Document images with source code
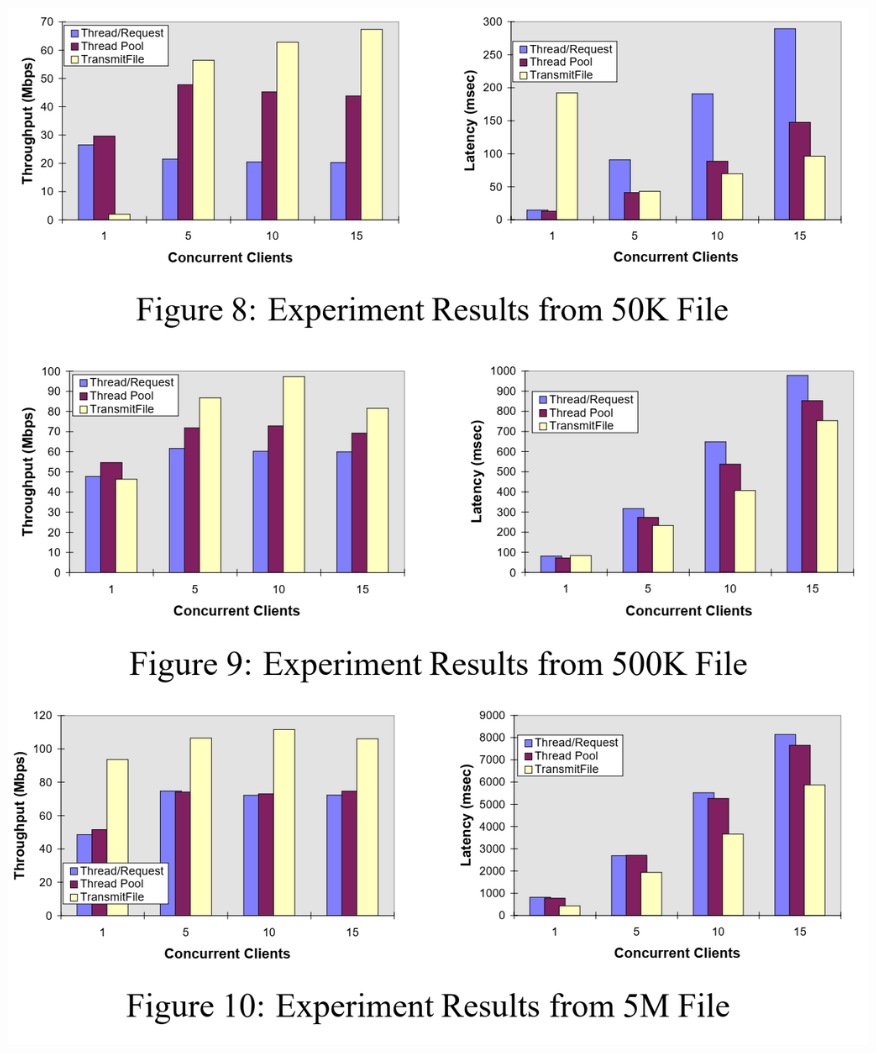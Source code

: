 ![image-20200831164136333](https://github.com/xumingze2014/Three-web-like-processing-methods/blob/master/img/image-20200831164136333.png?raw=true)

![image-20200831164152495](https://github.com/xumingze2014/Three-web-like-processing-methods/blob/master/img/image-20200831164152495.png?raw=true)

![image-20200831164207672](https://github.com/xumingze2014/Three-web-like-processing-methods/blob/master/img/image-20200831164207672.png?raw=true)
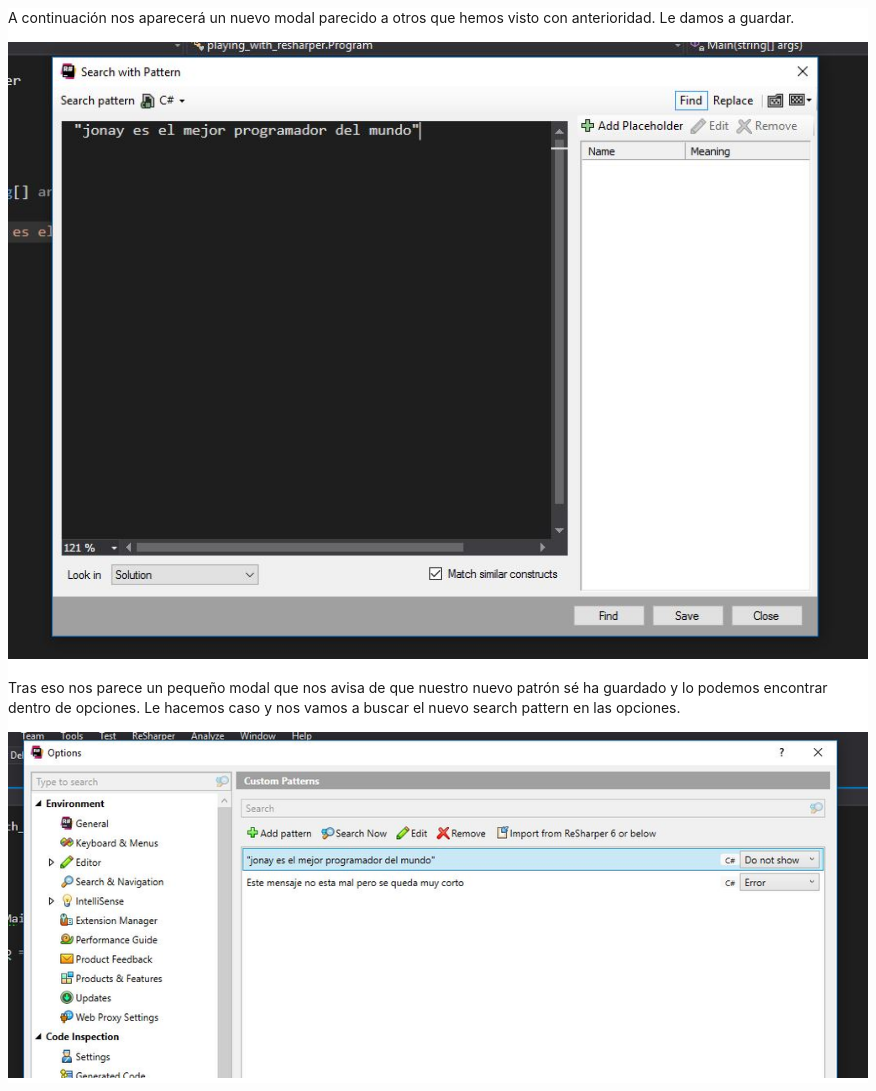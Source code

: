 A continuación nos aparecerá un nuevo modal parecido a otros que hemos visto con anterioridad.
Le damos a guardar.

![9](searchPattern_9.jpg)

Tras eso nos parece un pequeño modal que nos avisa de que nuestro nuevo patrón 
sé ha guardado y lo podemos encontrar dentro de opciones. Le hacemos caso y nos vamos a
buscar el nuevo search pattern en las opciones.

![10](searchPattern_10.jpg)
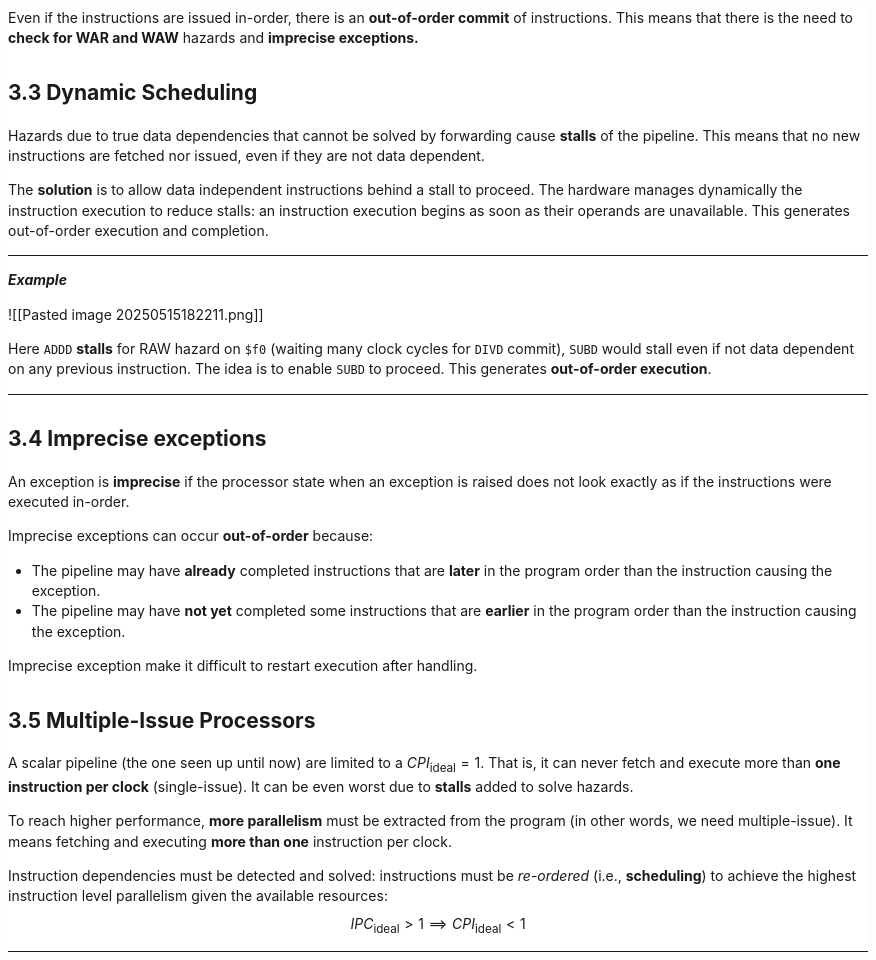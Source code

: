 Even if the instructions are issued in-order, there is an **out-of-order commit** of instructions. This means that there is the need to **check for WAR and WAW** hazards and **imprecise exceptions.**

## 3.3 Dynamic Scheduling

Hazards due to true data dependencies that cannot be solved by forwarding cause **stalls** of the pipeline. This means that no new instructions are fetched nor issued, even if they are not data dependent.

The **solution** is to allow data independent instructions behind a stall to proceed. The hardware manages dynamically the instruction execution to reduce stalls: an instruction execution begins as soon as their operands are unavailable. This generates out-of-order execution and completion.

---

***Example***

![[Pasted image 20250515182211.png]]

Here `ADDD` **stalls** for RAW hazard on `$f0` (waiting many clock cycles for `DIVD` commit), `SUBD` would stall even if not data dependent on any previous instruction. The idea is to enable `SUBD` to proceed. This generates **out-of-order execution**.

---

## 3.4 Imprecise exceptions

An exception is **imprecise** if the processor state when an exception is raised does not look exactly as if the instructions were executed in-order.

Imprecise exceptions can occur **out-of-order** because:

- The pipeline may have **already** completed instructions that are **later** in the program order than the instruction causing the exception.
- The pipeline may have **not yet** completed some instructions that are **earlier** in the program order than the instruction causing the exception.

Imprecise exception make it difficult to restart execution after handling.

## 3.5 Multiple-Issue Processors

A scalar pipeline (the one seen up until now) are limited to a $CPI_{\text{ideal}} = 1$. That is, it can never fetch and execute more than **one instruction per clock** (single-issue). It can be even worst due to **stalls** added to solve hazards.

To reach higher performance, **more parallelism** must be extracted from the program (in other words, we need multiple-issue). It means fetching and executing **more than one** instruction per clock.

Instruction dependencies must be detected and solved: instructions must be *re-ordered* (i.e., **scheduling**) to achieve the highest instruction level parallelism given the available resources:
$$
IPC_{\text{ideal}} > 1 \implies CPI_{\text{ideal}} < 1
$$

---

WHAT YOU NEED TO DO
From the records above, print only the lines between the one holding "Imprecise exception make" and the one holding "## 3.5 Multiple-Issue Processors", inclusive, exactly as they stand.

WRITTEN RESPONSE
Imprecise exception make it difficult to restart execution after handling.

## 3.5 Multiple-Issue Processors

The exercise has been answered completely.